If plaintiff chooses to amend the complaint, plaintiff must demonstrate how the conditions complained of have resulted in a deprivation of plaintiff's constitutional rights. See Ellis v. Cassidy, 625 F.2d 227 (9th Cir. 1980). Also, the complaint must allege in specific terms how each named defendant is involved. There can be no liability under 42 U.S.C. § 1983 unless there is some affirmative link or connection between a defendant's actions and the claimed deprivation. Rizzo v. Goode, 423 U.S. 362, 96 S.Ct. 598 (1976); May v. Enomoto, 633 F.2d 164, 167 (9th Cir. 1980); Johnson v. Duffy, 588 F.2d 740, 743 (9th Cir. 1978). Furthermore, vague and conclusory allegations of official participation in civil rights violations are not sufficient. See Ivey v. Board of Regents, 673 F.2d 266, 268 (9th Cir. 1982).
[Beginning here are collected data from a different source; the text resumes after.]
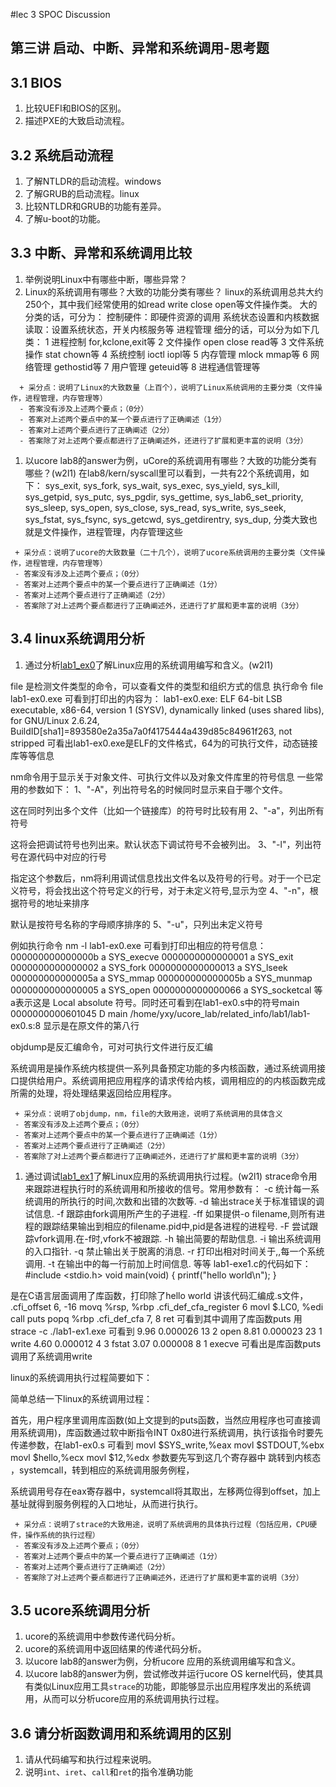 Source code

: 
#lec 3 SPOC Discussion

## 第三讲 启动、中断、异常和系统调用-思考题

## 3.1 BIOS
 1. 比较UEFI和BIOS的区别。
 1. 描述PXE的大致启动流程。

## 3.2 系统启动流程
 1. 了解NTLDR的启动流程。windows
 1. 了解GRUB的启动流程。linux
 1. 比较NTLDR和GRUB的功能有差异。
 1. 了解u-boot的功能。

## 3.3 中断、异常和系统调用比较
 1. 举例说明Linux中有哪些中断，哪些异常？ 
 1. Linux的系统调用有哪些？大致的功能分类有哪些？
    linux的系统调用总共大约250个，其中我们经常使用的如read write close open等文件操作类。
    大的分类的话，可分为：
    控制硬件：即硬件资源的调用
    系统状态设置和内核数据读取：设置系统状态，开关内核服务等
    进程管理
    细分的话，可以分为如下几类：
    1 进程控制 for,kclone,exit等
    2 文件操作 open close read等
    3 文件系统操作 stat chown等
    4 系统控制 ioctl iopl等
    5 内存管理 mlock mmap等
    6 网络管理 gethostid等
    7 用户管理 geteuid等
    8 进程通信管理等

```
  + 采分点：说明了Linux的大致数量（上百个），说明了Linux系统调用的主要分类（文件操作，进程管理，内存管理等）
  - 答案没有涉及上述两个要点；（0分）
  - 答案对上述两个要点中的某一个要点进行了正确阐述（1分）
  - 答案对上述两个要点进行了正确阐述（2分）
  - 答案除了对上述两个要点都进行了正确阐述外，还进行了扩展和更丰富的说明（3分）
 ```
 
 1. 以ucore lab8的answer为例，uCore的系统调用有哪些？大致的功能分类有哪些？(w2l1)
 在lab8/kern/syscall里可以看到，一共有22个系统调用，如下：
sys_exit,
sys_fork,
sys_wait,
sys_exec,
sys_yield,
sys_kill,
sys_getpid,
sys_putc,
sys_pgdir,
sys_gettime,
sys_lab6_set_priority,
sys_sleep,
sys_open,
sys_close,
sys_read,
sys_write,
sys_seek,
sys_fstat,
sys_fsync,
sys_getcwd,
sys_getdirentry,
sys_dup,
分类大致也就是文件操作，进程管理，内存管理这些

 ```
  + 采分点：说明了ucore的大致数量（二十几个），说明了ucore系统调用的主要分类（文件操作，进程管理，内存管理等）
  - 答案没有涉及上述两个要点；（0分）
  - 答案对上述两个要点中的某一个要点进行了正确阐述（1分）
  - 答案对上述两个要点进行了正确阐述（2分）
  - 答案除了对上述两个要点都进行了正确阐述外，还进行了扩展和更丰富的说明（3分）
 ```
 
## 3.4 linux系统调用分析
 1. 通过分析[lab1_ex0](https://github.com/chyyuu/ucore_lab/blob/master/related_info/lab1/lab1-ex0.md)了解Linux应用的系统调用编写和含义。(w2l1)

file 是检测文件类型的命令，可以查看文件的类型和组织方式的信息
执行命令 file lab1-ex0.exe 可看到打印出的内容为：
lab1-ex0.exe: ELF 64-bit LSB  executable, x86-64, version 1 (SYSV), dynamically linked (uses shared libs), for GNU/Linux 2.6.24, BuildID[sha1]=893580e2a35a7a0f4175444a439d85c84961f263, not stripped
可看出lab1-ex0.exe是ELF的文件格式，64为的可执行文件，动态链接库等等信息

nm命令用于显示关于对象文件、可执行文件以及对象文件库里的符号信息
一些常用的参数如下：
1、"-A"，列出符号名的时候同时显示来自于哪个文件。

这在同时列出多个文件（比如一个链接库）的符号时比较有用
2、"-a"，列出所有符号

这将会把调试符号也列出来。默认状态下调试符号不会被列出。
3、"-l"，列出符号在源代码中对应的行号

指定这个参数后，nm将利用调试信息找出文件名以及符号的行号。对于一个已定义符号，将会找出这个符号定义的行号，对于未定义符号,显示为空
4、"-n"，根据符号的地址来排序

默认是按符号名称的字母顺序排序的
5、"-u"，只列出未定义符号

例如执行命令  nm -l lab1-ex0.exe
可看到打印出相应的符号信息：
000000000000000b a SYS_execve
0000000000000001 a SYS_exit
0000000000000002 a SYS_fork
0000000000000013 a SYS_lseek
000000000000005a a SYS_mmap
000000000000005b a SYS_munmap
0000000000000005 a SYS_open
0000000000000066 a SYS_socketcal
等 a表示这是 	Local absolute 符号。同时还可看到在lab1-ex0.s中的符号main
0000000000601045 D main	/home/yxy/ucore_lab/related_info/lab1/lab1-ex0.s:8
显示是在原文件的第八行

objdump是反汇编命令，可对可执行文件进行反汇编

系统调用是操作系统内核提供一系列具备预定功能的多内核函数，通过系统调用接口提供给用户。系统调用把应用程序的请求传给内核，调用相应的的内核函数完成所需的处理，将处理结果返回给应用程序。







 ```
  + 采分点：说明了objdump，nm，file的大致用途，说明了系统调用的具体含义
  - 答案没有涉及上述两个要点；（0分）
  - 答案对上述两个要点中的某一个要点进行了正确阐述（1分）
  - 答案对上述两个要点进行了正确阐述（2分）
  - 答案除了对上述两个要点都进行了正确阐述外，还进行了扩展和更丰富的说明（3分）
 
 ```
 
 1. 通过调试[lab1_ex1](https://github.com/chyyuu/ucore_lab/blob/master/related_info/lab1/lab1-ex1.md)了解Linux应用的系统调用执行过程。(w2l1)
strace命令用来跟踪进程执行时的系统调用和所接收的信号。常用参数有：
-c 统计每一系统调用的所执行的时间,次数和出错的次数等. 
-d 输出strace关于标准错误的调试信息. 
-f 跟踪由fork调用所产生的子进程. 
-ff 如果提供-o filename,则所有进程的跟踪结果输出到相应的filename.pid中,pid是各进程的进程号. 
-F 尝试跟踪vfork调用.在-f时,vfork不被跟踪. 
-h 输出简要的帮助信息. 
-i 输出系统调用的入口指针. 
-q 禁止输出关于脱离的消息. 
-r 打印出相对时间关于,,每一个系统调用. 
-t 在输出中的每一行前加上时间信息. 
等等
lab1-exe1.c的代码如下：
#include <stdio.h>
void main(void)
{
  printf("hello world\n");
}

是在C语言层面调用了库函数，打印除了hello world
讲该代码汇编成.s文件，
	.cfi_offset 6, -16
	movq	%rsp, %rbp
	.cfi_def_cfa_register 6
	movl	$.LC0, %edi
	call	puts
	popq	%rbp
	.cfi_def_cfa 7, 8
	ret
	可看到其中调用了库函数puts
	用strace -c ./lab1-ex1.exe 可看到
	  9.96    0.000026          13         2           open
  8.81    0.000023          23         1           write
  4.60    0.000012           4         3           fstat
  3.07    0.000008           8         1           execve
可看出是库函数puts调用了系统调用write

linux的系统调用执行过程简要如下：


简单总结一下linux的系统调用过程：

首先，用户程序里调用库函数(如上文提到的puts函数，当然应用程序也可直接调用系统调用)，库函数通过软中断指令INT 0x80进行系统调用，执行该指令时要先传递参数，在lab1-ex0.s 可看到
movl	$SYS_write,%eax
	movl	$STDOUT,%ebx
	movl	$hello,%ecx
	movl	$12,%edx
	参数要先写到这几个寄存器中
	跳转到内核态 ，systemcall，转到相应的系统调用服务例程，

系统调用号存在eax寄存器中，systemcall将其取出，左移两位得到offset，加上基址就得到服务例程的入口地址，从而进行执行。




 ```
  + 采分点：说明了strace的大致用途，说明了系统调用的具体执行过程（包括应用，CPU硬件，操作系统的执行过程）
  - 答案没有涉及上述两个要点；（0分）
  - 答案对上述两个要点中的某一个要点进行了正确阐述（1分）
  - 答案对上述两个要点进行了正确阐述（2分）
  - 答案除了对上述两个要点都进行了正确阐述外，还进行了扩展和更丰富的说明（3分）
 ```
 
## 3.5 ucore系统调用分析
 1. ucore的系统调用中参数传递代码分析。
 1. ucore的系统调用中返回结果的传递代码分析。
 1. 以ucore lab8的answer为例，分析ucore 应用的系统调用编写和含义。
 1. 以ucore lab8的answer为例，尝试修改并运行ucore OS kernel代码，使其具有类似Linux应用工具`strace`的功能，即能够显示出应用程序发出的系统调用，从而可以分析ucore应用的系统调用执行过程。
 
## 3.6 请分析函数调用和系统调用的区别
 1. 请从代码编写和执行过程来说明。
   1. 说明`int`、`iret`、`call`和`ret`的指令准确功能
In addition, plaintiff is informed that the court cannot refer to a prior pleading in order to make plaintiff's amended complaint complete. Local Rule 220 requires that an amended complaint be complete in itself without reference to any prior pleading. This is because, as a general rule, an amended complaint supersedes the original complaint. See Loux v. Rhay, 375 F.2d 55, 57 (9th Cir. 1967). Once plaintiff files an amended complaint, the original pleading no longer serves any function in the case. Therefore, in an amended complaint, as in an original complaint, each claim and the involvement of each defendant must be sufficiently alleged.

In accordance with the above, IT IS HEREBY ORDERED that:

1. Plaintiff's request for leave to proceed in forma pauperis is granted.

2. Plaintiff is obligated to pay the statutory filing fee of $350.00 for this action. Plaintiff is assessed an initial partial filing fee of $1.33. All fees shall be collected and paid in accordance with this court's order to the Director of the California Department of Corrections and Rehabilitation filed concurrently herewith.

3. The complaint is dismissed for the reasons discussed above, with leave to file an amended complaint within twenty-eight days from the date of service of this order. Failure to file an amended complaint will result in a recommendation that the action be dismissed.